However, in imbalanced datasets, standard cross-entropy loss can lead to biased learning, where the model favors majority classes and struggles to recognize minority classes effectively [37]. To counteract this, class weighting is commonly applied, where the weight assigned to each class is computed as follows:

$$w_c={\displaystyle \frac{N}{K·n_c}}$$

(2)

where N is the total number of samples, K is the total number of classes, and $n_c$ is the number of samples in class c. This ensures that classes with fewer samples receive higher weights, thereby balancing the contribution of each class to the loss function.

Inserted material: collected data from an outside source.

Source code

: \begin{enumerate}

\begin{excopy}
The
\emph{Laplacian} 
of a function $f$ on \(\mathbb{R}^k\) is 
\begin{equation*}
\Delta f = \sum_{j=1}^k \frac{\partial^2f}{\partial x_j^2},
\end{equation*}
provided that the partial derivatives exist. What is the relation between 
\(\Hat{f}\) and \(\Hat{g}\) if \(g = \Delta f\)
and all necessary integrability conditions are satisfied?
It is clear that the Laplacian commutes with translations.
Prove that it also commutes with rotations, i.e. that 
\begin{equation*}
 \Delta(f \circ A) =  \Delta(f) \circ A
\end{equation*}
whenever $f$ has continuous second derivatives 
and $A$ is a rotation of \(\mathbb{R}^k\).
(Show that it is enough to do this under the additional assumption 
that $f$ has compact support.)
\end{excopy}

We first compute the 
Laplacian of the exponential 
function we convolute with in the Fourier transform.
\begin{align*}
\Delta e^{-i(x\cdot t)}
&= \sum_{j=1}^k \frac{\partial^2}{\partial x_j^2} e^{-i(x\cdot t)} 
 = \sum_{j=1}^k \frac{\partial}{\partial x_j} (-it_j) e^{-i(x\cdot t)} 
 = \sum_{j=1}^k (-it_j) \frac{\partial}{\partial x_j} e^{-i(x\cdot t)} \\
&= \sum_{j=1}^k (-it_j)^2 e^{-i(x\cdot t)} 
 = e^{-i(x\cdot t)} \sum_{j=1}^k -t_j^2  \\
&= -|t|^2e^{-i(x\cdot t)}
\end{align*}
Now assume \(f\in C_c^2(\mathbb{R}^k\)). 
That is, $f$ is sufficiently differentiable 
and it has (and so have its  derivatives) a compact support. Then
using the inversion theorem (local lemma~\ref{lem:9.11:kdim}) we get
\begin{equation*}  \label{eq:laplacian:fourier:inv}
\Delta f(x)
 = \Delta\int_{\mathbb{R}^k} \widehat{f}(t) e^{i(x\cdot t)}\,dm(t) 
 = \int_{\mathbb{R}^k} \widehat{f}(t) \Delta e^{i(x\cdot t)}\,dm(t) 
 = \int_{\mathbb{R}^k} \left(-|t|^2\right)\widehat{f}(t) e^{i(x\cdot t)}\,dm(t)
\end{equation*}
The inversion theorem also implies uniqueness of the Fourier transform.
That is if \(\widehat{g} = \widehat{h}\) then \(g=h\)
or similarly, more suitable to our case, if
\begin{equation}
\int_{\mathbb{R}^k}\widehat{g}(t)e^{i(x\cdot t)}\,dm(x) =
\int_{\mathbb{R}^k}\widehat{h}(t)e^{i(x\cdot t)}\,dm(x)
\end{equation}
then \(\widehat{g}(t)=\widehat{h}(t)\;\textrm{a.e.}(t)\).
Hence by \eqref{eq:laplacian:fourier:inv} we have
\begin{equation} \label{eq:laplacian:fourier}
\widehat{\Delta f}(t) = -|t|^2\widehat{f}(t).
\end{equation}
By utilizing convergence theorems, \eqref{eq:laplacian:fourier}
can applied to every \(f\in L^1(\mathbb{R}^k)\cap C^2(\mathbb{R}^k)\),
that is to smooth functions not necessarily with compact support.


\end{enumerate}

Further to image resizing, each RGB channel of the inputs was independently normalized by subtracting the mean and dividing by the standard deviation, as computed on the entire training set. The mean was determined as [0.4143, 0.2877, 0.2184] and the standard deviation as [0.2986, 0.2210, 0.1784], for the red, green, and blue channels, respectively. In addition, data augmentation techniques were applied during training to increase the diversity of the training set. The augmentations used were as follows:

• Horizontal flipping: The image was flipped horizontally with a 50% probability of introducing left–right variations.
• Vertical flipping: The image was flipped vertically with a 50% probability of adding top–bottom variations.
• Color jittering: The following image color properties were randomly adjusted as follows:

  –

  Brightness adjusted between 60% and 160% of the original.

  –

  Contrast adjusted by a factor of 0.2.

  –

  Saturation adjusted by a factor of 0.1.

  –

  Hue slightly altered within a range of ±0.01.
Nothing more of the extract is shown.